Не может быть, чтобы Бог уготовил мне столько боли. Пожалуйста, пожалуйста, ну, что я сделала? Помогите мне. Помогите им. Помогите нам. Помогите нам, ибо мы в аду! Никто не в силах нас спасти, даже умные приборы, даже таблетки, даже бесконечные одинокие больничные ночи.
Помогите нам!
Почему вы здоровы, а мы умираем?
* * *
Дорогой Никто!
Смерть Дженнифер подняла в душе муть, с которой я не умею справиться. Я ТАК БОЛЬШЕ НЕ МОГУ. Когда что-нибудь происходит (как с Дженнифер), все летит в тартарары, и меня охватывает смертельный страх. Я до сих пор не в силах поверить, что только меня прокляли таким ужасом, а остальные типа ни при чем. Я чую близкий предел – свою смертность. Мне не узнать, каково быть пожилой, иметь детей, выйти замуж. Я скоро умру, как Дженнифер.

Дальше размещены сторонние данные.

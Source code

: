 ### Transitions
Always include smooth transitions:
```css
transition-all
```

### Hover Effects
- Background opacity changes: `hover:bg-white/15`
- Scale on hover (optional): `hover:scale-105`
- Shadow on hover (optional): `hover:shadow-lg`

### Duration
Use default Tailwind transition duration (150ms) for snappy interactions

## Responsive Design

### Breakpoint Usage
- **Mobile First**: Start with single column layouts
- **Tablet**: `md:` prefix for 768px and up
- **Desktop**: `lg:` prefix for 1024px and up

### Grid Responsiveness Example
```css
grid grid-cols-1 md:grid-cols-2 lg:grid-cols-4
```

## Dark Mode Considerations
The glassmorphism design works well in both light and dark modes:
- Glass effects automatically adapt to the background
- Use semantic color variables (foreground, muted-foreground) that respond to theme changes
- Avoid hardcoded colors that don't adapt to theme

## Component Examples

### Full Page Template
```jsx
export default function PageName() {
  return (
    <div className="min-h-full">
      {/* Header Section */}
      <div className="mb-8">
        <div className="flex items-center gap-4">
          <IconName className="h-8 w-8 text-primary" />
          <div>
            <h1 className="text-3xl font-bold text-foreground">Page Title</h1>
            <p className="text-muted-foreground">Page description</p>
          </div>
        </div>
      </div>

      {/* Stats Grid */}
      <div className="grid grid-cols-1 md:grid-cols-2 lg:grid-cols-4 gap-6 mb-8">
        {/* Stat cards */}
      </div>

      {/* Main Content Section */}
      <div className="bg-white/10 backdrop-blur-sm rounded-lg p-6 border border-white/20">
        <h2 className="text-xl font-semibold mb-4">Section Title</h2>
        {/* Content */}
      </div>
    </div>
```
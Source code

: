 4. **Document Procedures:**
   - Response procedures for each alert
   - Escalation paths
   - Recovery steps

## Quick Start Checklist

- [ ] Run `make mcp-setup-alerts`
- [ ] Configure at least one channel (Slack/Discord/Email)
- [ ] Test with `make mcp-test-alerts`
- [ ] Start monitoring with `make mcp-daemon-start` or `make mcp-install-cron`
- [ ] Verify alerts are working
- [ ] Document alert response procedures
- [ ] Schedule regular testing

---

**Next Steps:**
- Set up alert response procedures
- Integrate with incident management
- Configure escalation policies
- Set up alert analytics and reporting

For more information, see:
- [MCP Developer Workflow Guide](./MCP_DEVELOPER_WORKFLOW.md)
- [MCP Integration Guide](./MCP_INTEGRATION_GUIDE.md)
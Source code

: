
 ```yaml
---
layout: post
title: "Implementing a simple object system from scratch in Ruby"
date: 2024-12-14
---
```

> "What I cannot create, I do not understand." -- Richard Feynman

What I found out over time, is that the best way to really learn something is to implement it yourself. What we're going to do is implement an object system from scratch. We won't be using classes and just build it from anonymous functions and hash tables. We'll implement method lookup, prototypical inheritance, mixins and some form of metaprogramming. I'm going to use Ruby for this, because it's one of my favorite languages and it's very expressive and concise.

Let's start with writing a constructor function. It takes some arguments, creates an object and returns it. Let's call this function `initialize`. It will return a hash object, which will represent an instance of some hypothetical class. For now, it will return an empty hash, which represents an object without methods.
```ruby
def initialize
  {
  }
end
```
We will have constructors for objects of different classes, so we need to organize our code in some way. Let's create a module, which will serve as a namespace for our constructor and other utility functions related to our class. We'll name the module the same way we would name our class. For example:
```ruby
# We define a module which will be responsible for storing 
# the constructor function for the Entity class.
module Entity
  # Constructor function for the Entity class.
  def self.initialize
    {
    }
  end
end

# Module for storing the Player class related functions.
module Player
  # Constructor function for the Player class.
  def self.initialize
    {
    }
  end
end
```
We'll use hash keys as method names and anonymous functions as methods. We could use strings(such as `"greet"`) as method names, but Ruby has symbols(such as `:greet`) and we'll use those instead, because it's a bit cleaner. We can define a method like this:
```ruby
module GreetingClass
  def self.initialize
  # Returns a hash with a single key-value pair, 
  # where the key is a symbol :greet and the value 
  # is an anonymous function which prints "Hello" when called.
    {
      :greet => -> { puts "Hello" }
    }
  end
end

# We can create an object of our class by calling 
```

Средняя продолжительность жизни при муковисцидозе – тридцать два года, и это у тех, кто заботится о своем здоровье, чего я никогда не делала.
Если бы за мной гнался маньяк с топором, ножом, пистолетом – да с голыми руками, я бы убегала, дралась или хоть звала на помощь. Представьте панику в подобной ситуации! Так вот, у вас такой страх продлится несколько минут, а я с ним живу, не имея возможности убежать и спастись.
От муковисцидоза не убежишь. Бороться с муковисцидозом лечением и госпитализациями означает фактически подчинить свою жизнь лечению, причем чаще всего бесполезному. Если успеешь вытащить трубку изо рта и позвать на помощь, тебя услышат либо тяжелобольные, у которых нет сил откликнуться, либо уже мертвые. К тому же врачи, медсестры и соцработники кладут нас, убогих, в отдельные палаты, заявляя, что это делается в НАШИХ интересах.
Ну, и как мне жить дальше – с катетером в руке, таблетками во рту, помутневшим зрением и болью во всем теле? Как это вынести?
Вчера по телику кто-то спросил: «Как можно влюбиться в человека, который одной ногой в могиле?»
Кому я нужна?
Кто меня полюбит?
* * *
Дорогой Никто!
Всю жизнь, пока другие дети запоминали пустяки вроде кодов в видеоиграх, я пыталась запомнить, сколько кубиков какого раствора набирать в шприц.
Пока другие дети учились играть в футбол и баскетбол, я усваивала, что если вколоть троглитазон с инсулином и повисеть вниз головой, пока тебя лупят по бокам, мокрота отходит лучше. Приходили незнакомые люди в спецодежде и держали меня вниз головой, чтобы усилить отток, и четыре раза в день били меня в течение часа, пока не становилось больно вдыхать. Чем сильнее меня лупили, тем больше шансов было прокашляться, а кашель – лучшая защита от моего заболевания. Кашлять было адски больно, мышцы и ребра ныли неделями, а от висения вниз головой начались головные боли.